• _What is expected_:
Below are some records. Copy every line in them that holds "official".

+++

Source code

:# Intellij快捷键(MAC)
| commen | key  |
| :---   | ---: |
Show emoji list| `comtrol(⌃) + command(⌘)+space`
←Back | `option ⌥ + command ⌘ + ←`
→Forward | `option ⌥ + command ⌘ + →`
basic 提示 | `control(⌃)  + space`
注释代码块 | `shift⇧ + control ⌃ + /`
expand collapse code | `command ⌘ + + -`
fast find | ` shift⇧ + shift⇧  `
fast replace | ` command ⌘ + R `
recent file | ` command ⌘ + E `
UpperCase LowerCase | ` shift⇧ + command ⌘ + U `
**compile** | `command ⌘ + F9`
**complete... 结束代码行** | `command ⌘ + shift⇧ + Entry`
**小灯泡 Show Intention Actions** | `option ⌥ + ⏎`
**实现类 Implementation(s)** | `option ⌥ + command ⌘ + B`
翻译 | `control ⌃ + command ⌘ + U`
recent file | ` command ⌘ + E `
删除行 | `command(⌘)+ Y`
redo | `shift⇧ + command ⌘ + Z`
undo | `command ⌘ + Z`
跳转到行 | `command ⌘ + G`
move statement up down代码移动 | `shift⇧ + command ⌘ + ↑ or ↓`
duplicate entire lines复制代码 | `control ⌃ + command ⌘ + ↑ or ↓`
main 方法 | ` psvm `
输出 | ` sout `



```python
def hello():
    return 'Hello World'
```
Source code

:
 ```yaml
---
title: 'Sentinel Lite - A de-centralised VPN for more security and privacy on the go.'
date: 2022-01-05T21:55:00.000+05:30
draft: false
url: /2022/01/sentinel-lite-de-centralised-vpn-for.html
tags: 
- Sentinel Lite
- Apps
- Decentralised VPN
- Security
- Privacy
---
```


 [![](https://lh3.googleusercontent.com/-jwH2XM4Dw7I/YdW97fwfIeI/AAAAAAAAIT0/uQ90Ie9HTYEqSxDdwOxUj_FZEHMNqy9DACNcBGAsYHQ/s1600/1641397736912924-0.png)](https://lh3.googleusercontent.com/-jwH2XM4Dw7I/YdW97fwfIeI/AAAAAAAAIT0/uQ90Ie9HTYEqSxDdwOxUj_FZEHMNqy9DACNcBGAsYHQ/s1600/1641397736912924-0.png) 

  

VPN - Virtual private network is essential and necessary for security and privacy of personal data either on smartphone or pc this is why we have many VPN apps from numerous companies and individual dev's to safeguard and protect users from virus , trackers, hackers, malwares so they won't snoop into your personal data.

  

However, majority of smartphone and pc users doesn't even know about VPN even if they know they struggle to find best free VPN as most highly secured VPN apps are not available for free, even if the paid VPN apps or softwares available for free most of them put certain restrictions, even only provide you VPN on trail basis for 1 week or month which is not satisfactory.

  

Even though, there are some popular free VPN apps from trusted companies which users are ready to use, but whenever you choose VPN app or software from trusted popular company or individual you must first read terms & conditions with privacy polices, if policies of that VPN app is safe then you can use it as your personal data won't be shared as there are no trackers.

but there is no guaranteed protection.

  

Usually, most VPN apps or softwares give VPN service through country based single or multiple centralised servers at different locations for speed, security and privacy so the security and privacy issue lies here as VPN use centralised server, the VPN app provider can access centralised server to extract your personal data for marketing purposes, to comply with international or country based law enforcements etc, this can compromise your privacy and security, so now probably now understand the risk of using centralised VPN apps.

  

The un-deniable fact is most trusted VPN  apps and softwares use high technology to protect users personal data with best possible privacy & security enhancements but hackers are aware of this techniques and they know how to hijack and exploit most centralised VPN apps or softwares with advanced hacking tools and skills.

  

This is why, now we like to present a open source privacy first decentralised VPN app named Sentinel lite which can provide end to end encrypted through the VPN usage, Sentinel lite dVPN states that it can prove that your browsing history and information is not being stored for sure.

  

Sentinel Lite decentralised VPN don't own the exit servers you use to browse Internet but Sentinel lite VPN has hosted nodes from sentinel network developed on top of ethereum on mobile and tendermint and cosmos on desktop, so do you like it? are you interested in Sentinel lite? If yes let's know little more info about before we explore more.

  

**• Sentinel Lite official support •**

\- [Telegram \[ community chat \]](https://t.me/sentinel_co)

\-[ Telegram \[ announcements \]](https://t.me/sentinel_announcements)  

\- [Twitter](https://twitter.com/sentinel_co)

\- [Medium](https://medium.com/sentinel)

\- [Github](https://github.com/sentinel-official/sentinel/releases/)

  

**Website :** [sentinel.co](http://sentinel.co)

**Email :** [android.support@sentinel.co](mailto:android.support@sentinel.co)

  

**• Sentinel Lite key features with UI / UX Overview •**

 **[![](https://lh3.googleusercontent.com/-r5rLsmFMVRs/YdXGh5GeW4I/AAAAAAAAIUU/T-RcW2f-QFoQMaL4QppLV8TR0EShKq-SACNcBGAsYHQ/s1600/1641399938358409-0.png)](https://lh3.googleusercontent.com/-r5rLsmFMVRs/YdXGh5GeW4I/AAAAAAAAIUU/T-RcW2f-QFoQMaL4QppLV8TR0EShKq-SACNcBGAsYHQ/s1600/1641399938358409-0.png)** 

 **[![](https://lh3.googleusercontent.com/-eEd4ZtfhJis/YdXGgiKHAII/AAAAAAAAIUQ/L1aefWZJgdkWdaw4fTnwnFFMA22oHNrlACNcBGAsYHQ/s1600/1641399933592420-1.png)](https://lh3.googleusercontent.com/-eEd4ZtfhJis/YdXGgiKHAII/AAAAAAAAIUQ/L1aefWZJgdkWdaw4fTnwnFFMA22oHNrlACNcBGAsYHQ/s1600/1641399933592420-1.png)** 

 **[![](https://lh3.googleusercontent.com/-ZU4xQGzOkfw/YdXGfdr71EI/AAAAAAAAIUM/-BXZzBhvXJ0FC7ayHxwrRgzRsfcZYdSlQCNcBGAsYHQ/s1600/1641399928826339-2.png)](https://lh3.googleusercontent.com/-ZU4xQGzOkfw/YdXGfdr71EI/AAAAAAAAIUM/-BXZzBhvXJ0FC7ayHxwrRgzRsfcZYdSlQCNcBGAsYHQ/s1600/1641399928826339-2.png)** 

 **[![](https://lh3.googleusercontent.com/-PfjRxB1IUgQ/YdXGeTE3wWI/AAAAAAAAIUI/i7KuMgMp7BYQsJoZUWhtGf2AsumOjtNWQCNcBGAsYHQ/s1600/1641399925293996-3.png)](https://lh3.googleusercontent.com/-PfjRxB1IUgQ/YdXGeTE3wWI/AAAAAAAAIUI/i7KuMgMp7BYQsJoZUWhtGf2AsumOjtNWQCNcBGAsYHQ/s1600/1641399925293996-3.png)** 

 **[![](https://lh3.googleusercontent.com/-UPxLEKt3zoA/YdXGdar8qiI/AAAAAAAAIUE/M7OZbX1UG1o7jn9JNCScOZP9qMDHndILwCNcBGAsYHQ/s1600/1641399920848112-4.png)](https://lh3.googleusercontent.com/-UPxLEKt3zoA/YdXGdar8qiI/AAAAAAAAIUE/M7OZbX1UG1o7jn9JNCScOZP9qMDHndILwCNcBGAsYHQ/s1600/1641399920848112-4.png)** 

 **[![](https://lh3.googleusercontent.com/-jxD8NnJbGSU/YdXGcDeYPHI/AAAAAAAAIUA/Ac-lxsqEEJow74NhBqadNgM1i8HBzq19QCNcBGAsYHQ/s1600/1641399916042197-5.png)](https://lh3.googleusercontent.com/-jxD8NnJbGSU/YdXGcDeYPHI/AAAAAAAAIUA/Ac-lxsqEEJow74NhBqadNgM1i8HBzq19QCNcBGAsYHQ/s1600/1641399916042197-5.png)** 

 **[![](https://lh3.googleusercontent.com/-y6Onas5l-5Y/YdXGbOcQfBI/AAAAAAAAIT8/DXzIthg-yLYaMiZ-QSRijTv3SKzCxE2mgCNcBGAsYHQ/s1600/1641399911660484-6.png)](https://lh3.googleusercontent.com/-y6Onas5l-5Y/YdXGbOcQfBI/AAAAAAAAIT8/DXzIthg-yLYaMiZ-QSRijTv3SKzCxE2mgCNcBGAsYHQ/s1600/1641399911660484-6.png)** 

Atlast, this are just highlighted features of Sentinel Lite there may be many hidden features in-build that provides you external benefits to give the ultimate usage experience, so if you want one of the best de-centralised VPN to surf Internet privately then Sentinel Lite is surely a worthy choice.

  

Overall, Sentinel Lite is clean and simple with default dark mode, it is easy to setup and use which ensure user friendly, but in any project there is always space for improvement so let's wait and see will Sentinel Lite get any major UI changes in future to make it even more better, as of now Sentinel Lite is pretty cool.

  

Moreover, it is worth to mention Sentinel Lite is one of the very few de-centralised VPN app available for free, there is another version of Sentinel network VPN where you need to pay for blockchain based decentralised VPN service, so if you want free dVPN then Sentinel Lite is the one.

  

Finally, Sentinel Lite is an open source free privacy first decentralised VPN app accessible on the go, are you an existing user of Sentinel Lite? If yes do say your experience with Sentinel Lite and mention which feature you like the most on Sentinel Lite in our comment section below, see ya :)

+++

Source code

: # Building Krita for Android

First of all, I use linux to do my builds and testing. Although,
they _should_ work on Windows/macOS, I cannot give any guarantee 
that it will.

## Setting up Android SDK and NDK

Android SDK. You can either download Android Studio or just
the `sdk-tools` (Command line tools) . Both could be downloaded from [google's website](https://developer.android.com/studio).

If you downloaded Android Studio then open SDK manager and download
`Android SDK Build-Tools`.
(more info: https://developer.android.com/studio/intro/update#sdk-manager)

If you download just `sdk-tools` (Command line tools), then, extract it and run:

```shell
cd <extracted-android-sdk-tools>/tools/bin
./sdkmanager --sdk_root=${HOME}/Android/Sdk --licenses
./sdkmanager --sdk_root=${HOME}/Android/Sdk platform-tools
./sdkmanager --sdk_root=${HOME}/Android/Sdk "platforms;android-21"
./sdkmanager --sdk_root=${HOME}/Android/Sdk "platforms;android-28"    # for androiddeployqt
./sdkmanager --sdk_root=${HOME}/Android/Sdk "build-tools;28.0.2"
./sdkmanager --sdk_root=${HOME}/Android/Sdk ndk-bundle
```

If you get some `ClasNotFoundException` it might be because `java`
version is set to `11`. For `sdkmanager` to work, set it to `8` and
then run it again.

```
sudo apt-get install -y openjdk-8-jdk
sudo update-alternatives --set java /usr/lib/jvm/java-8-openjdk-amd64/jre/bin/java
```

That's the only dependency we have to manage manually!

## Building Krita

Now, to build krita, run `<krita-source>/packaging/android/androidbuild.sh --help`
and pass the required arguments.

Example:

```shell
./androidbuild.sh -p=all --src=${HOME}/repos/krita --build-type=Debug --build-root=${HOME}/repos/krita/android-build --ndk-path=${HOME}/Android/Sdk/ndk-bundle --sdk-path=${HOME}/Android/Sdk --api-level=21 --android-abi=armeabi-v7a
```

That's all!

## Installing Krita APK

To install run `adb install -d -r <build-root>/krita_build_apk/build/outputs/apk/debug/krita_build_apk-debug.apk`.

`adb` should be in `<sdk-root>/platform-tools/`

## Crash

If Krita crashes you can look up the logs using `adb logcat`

+++

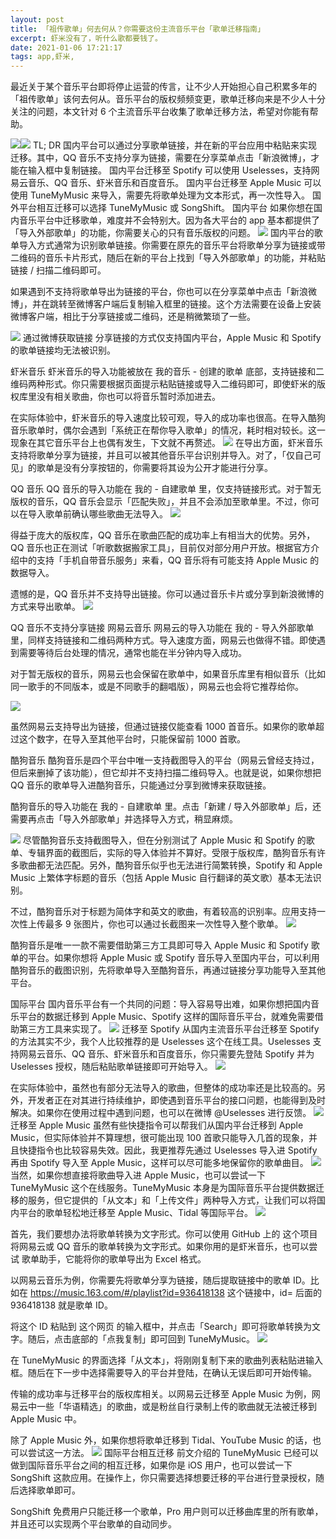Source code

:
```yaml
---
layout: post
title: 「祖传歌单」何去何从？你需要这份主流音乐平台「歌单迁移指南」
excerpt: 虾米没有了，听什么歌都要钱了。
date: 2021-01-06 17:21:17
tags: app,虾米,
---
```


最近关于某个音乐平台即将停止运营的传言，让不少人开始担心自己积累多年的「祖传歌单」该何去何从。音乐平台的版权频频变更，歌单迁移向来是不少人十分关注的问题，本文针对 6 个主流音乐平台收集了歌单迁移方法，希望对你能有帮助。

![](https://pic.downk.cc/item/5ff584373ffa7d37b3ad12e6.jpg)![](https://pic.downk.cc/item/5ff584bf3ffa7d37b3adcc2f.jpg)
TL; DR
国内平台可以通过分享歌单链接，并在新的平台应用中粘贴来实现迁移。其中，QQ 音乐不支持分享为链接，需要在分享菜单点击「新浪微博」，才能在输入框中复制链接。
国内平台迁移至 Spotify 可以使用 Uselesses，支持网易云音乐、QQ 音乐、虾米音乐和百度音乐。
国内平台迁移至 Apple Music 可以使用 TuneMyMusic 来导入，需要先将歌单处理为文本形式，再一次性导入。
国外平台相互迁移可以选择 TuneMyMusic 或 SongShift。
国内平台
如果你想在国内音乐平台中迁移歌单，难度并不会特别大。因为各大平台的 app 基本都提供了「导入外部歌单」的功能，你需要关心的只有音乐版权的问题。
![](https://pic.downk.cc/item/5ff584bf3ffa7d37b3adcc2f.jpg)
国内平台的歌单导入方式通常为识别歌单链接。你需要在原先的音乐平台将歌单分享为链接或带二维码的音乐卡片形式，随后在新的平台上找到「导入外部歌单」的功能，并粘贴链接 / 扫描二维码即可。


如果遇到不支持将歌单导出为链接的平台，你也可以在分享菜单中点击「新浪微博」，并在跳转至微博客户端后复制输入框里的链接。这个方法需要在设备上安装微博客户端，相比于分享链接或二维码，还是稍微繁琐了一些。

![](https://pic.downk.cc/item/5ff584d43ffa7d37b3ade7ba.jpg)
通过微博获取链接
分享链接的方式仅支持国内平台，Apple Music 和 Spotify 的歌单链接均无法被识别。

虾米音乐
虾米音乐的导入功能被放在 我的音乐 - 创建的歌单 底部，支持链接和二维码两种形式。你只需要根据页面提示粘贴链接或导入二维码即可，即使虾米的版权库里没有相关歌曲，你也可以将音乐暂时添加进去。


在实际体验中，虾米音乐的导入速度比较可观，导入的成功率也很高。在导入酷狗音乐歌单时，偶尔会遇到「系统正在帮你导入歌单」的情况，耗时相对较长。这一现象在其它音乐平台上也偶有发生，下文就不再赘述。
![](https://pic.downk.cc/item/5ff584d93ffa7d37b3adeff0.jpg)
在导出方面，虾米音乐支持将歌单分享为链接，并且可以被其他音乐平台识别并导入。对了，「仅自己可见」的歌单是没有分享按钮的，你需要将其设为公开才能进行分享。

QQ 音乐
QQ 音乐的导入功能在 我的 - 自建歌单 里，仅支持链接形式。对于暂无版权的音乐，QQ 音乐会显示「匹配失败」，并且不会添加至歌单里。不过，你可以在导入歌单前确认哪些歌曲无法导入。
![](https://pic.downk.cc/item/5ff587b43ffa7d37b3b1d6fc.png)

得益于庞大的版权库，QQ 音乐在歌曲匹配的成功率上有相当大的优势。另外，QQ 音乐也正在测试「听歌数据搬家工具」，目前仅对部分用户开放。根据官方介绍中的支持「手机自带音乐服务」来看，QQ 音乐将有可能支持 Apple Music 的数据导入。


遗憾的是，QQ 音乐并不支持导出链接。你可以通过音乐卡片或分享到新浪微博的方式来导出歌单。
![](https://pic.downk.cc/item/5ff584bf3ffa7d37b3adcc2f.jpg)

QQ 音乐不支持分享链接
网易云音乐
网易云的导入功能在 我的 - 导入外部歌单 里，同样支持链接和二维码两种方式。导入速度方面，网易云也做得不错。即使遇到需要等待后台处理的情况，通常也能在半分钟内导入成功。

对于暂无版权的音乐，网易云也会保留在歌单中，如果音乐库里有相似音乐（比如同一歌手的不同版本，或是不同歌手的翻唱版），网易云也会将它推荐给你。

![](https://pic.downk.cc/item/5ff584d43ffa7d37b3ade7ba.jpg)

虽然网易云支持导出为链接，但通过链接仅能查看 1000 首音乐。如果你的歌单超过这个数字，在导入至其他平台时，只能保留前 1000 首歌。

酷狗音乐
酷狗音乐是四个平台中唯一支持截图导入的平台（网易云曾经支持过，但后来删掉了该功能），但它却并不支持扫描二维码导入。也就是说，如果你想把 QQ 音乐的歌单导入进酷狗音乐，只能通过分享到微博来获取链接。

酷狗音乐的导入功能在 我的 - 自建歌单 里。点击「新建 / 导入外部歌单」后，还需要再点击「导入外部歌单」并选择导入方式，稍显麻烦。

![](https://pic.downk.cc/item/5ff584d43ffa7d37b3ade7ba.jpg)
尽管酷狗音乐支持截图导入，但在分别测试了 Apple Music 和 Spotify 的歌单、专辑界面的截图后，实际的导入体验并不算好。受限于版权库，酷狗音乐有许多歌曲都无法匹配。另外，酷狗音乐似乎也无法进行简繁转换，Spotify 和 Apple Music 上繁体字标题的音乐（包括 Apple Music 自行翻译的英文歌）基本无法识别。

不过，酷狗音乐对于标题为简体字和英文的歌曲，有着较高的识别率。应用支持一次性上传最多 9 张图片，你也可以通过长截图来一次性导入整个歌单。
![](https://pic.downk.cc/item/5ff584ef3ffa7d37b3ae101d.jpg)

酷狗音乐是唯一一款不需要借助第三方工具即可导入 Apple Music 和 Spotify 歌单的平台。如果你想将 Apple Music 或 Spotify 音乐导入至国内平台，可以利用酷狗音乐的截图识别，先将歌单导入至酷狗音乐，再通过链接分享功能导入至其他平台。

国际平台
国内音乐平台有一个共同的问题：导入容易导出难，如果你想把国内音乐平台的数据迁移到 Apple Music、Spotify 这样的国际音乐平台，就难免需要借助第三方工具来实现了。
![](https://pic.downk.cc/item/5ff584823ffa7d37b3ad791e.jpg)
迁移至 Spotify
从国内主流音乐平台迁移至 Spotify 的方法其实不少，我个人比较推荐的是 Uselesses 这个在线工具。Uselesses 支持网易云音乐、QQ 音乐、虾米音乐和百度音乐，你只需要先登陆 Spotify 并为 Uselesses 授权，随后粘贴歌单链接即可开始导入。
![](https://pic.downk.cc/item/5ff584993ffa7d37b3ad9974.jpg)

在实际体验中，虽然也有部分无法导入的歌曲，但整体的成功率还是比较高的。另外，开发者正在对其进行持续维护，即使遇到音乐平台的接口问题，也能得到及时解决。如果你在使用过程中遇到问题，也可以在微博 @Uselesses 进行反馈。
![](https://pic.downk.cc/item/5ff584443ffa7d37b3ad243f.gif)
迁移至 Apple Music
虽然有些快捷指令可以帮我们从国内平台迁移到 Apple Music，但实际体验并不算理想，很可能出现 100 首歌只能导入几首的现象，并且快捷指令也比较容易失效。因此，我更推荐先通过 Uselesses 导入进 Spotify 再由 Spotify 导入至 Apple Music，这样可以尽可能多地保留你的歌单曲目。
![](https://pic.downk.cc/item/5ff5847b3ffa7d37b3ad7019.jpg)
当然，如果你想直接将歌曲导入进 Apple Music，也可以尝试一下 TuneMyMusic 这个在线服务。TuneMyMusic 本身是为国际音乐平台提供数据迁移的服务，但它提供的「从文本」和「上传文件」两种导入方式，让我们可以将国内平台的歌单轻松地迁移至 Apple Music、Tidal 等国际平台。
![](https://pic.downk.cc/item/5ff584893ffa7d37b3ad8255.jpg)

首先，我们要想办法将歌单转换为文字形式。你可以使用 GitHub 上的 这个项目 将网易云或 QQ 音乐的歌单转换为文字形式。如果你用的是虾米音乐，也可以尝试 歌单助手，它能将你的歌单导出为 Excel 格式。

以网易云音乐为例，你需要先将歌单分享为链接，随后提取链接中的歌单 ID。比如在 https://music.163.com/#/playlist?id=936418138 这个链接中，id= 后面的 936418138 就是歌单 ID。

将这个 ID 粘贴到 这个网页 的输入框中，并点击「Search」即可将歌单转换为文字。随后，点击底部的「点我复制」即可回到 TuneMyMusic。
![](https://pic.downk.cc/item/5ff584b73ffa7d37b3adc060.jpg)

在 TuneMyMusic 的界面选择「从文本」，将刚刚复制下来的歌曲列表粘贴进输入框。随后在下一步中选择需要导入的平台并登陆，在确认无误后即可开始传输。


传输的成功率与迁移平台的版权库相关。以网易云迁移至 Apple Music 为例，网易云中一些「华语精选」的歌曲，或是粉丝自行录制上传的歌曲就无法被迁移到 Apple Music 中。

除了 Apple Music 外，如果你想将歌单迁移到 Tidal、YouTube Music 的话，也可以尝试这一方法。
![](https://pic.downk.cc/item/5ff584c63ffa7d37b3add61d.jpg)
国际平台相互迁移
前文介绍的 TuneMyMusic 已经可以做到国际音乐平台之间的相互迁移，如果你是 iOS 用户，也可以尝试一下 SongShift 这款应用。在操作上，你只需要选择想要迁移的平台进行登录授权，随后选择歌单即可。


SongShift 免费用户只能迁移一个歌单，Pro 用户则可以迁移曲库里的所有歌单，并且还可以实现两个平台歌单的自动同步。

+++

• _Result for this exercise_:
**• Sentinel Lite official support •**
\- [Github](https://github.com/sentinel-official/sentinel/releases/)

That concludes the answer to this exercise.